# Stored data entries:
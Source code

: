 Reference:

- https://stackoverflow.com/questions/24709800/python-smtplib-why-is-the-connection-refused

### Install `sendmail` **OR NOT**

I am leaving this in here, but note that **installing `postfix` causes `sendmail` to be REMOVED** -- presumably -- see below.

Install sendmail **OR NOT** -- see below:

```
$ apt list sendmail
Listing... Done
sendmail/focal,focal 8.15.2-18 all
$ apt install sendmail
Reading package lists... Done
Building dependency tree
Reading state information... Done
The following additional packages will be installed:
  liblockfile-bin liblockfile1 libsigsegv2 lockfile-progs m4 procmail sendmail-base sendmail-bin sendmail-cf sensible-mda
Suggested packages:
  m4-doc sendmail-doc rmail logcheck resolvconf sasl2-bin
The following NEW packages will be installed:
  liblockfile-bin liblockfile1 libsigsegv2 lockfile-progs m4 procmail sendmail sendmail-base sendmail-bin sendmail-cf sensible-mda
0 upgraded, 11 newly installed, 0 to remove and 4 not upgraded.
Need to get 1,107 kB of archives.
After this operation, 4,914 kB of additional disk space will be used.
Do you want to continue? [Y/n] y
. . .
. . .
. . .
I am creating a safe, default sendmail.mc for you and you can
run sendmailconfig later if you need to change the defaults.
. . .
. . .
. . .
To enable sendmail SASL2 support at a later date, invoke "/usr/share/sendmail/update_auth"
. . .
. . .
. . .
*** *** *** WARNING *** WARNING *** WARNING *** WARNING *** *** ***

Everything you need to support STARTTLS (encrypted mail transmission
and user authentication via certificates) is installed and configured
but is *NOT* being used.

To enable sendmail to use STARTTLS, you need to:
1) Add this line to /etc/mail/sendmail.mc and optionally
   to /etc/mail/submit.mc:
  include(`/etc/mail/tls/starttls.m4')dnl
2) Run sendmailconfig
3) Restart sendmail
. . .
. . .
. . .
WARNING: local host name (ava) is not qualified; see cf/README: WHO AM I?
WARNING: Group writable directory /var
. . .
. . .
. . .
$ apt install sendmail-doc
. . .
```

# YOUR ASSIGNMENT:
In how many lines above does the word "installed" appear? Answer with only the number.

# TASK OUTPUT:
4